Back when I was active on AVEN (I have no idea what it's like now), we had two definitions of asexual -- an external definition and an internal definition. The external definition, the one that's on the wiki and the press material and that everyone uses when talking about asexuality, was of course "an asexual is someone who does not experience sexual attraction". The internal definition, the one we kept in mind when talking to each other, was "an asexual is someone who calls themself asexual".
The reason for this was very simple and very practical. In the very early AVEN and immediately pre-AVEN days, back before my time when the disparate ace communities were first finding each other and creating a public online network, there was a fair lot of exclusionist discourse. There are a lot of ways to be asexual, and the early community of course fell prey to the usual infighting about whether someone with a libido counts as asexual, whether someone who chooses to have sex can be asexual (usual tiring Purity Brigade Bullshit), whether someone without a libido counts as asexual (after all, if you have no sex drive, are you sure it's a matter of sexual orientation?), whether ace people count as lgbtq, all the usual nonsense. This worked out the way it pretty much always does -- the inclusionists "win", because exclusionists always break off into smaller and smaller communities so the largest group is, of course, the one where all different kinds of people stick together and welcome each other. And that was AVEN.
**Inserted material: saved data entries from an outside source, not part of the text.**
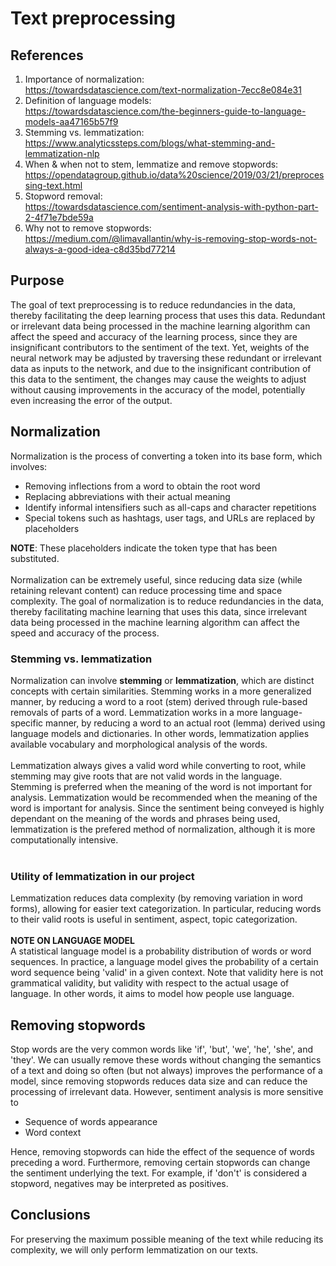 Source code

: # Text preprocessing
## References
1. Importance of normalization:<br>https://towardsdatascience.com/text-normalization-7ecc8e084e31
2. Definition of language models:<br>https://towardsdatascience.com/the-beginners-guide-to-language-models-aa47165b57f9
3. Stemming vs. lemmatization:<br>https://www.analyticssteps.com/blogs/what-stemming-and-lemmatization-nlp
4. When & when not to stem, lemmatize and remove stopwords:<br>https://opendatagroup.github.io/data%20science/2019/03/21/preprocessing-text.html
5. Stopword removal:<br>https://towardsdatascience.com/sentiment-analysis-with-python-part-2-4f71e7bde59a
6. Why not to remove stopwords:<br>https://medium.com/@limavallantin/why-is-removing-stop-words-not-always-a-good-idea-c8d35bd77214

## Purpose
The goal of text preprocessing is to reduce redundancies in the data, thereby facilitating the deep learning process that uses this data. Redundant or irrelevant data being processed in the machine learning algorithm can affect the speed and accuracy of the learning process, since they are insignificant contributors to the sentiment of the text. Yet, weights of the neural network may be adjusted by traversing these redundant or irrelevant data as inputs to the network, and due to the insignificant contribution of this data to the sentiment, the changes may cause the weights to adjust without causing improvements in the accuracy of the model, potentially even increasing the error of the output.

## Normalization
Normalization is the process of converting a token into its base form, which involves:
- Removing inflections from a word to obtain the root word
- Replacing abbreviations with their actual meaning
- Identify informal intensifiers such as all-caps and character repetitions
- Special tokens such as hashtags, user tags, and URLs are replaced by placeholders

**NOTE**: These placeholders indicate the token type that has been substituted.
<br><br>
Normalization can be extremely useful, since reducing data size (while retaining relevant content) can reduce processing time and space complexity. The goal of normalization is to reduce redundancies in the data, thereby facilitating machine learning that uses this data, since irrelevant data being processed in the machine learning algorithm can affect the speed and accuracy of the process.


### Stemming vs. lemmatization
Normalization can involve **stemming** or **lemmatization**, which are distinct concepts with certain similarities. Stemming works in a more generalized manner, by reducing a word to a root (stem) derived through rule-based removals of parts of a word. Lemmatization works in a more language-specific manner, by reducing a word to an actual root (lemma) derived using language models and dictionaries. In other words, lemmatization applies available vocabulary and morphological analysis of the words.
<br><br>
Lemmatization always gives a valid word while converting to root, while stemming may give roots that are not valid words in the language. Stemming is preferred when the meaning of the word is not important for analysis. Lemmatization would be recommended when the meaning of the word is important for analysis. Since the sentiment being conveyed is highly dependant on the meaning of the words and phrases being used, lemmatization is the prefered method of normalization, although it is more computationally intensive.
<br><br>
### Utility of lemmatization in our project
Lemmatization reduces data complexity (by removing variation in word forms), allowing for easier text categorization. In particular, reducing words to their valid roots is useful in sentiment, aspect, topic categorization.
<br><br>
**NOTE ON LANGUAGE MODEL**<br>
A statistical language model is a probability distribution of words or word sequences. In practice, a language model gives the probability of a certain word sequence being 'valid' in a given context. Note that validity here is not grammatical validity, but validity with respect to the actual usage of language. In other words, it aims to model how people use language.

## Removing stopwords
Stop words are the very common words like 'if', 'but', 'we', 'he', 'she', and 'they'. We can usually remove these words without changing the semantics of a text and doing so often (but not always) improves the performance of a model, since removing stopwords reduces data size and can reduce the processing of irrelevant data. However, sentiment analysis is more sensitive to
- Sequence of words appearance
- Word context

Hence, removing stopwords can hide the effect of the sequence of words preceding a word. Furthermore, removing certain stopwords can change the sentiment underlying the text. For example, if 'don't' is considered a stopword, negatives may be interpreted as positives.

## Conclusions
For preserving the maximum possible meaning of the text while reducing its complexity, we will only perform lemmatization on our texts.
And when you're trying to have a strong community and somebody shows up at the gates saying, "hi, I think I'm asexual", it's a fucking horrible idea to start doubting their credentials. They saw the public definition and started calling themselves asexual; they're here, and now they're under the internal definition. An asexual is somebody who calls themself asexual. Sometimes, these people would be frustrated allosexuals, or people choosing to swear off sex, who might not fit the external definition of the term. We made sure that everyone knew the external definition, and there were always conversations about asexuality and how it affected our lives, if they asked us directly what we thought then we'd say "only you can know for sure" and then give our thoughts on the matter for as long as they asked for them, and other than that it wasn't anyone else's fucking business or anyone's place to judge. If people weren't nasty and didn't create problems, they could stay and call themselves whatever they wanted.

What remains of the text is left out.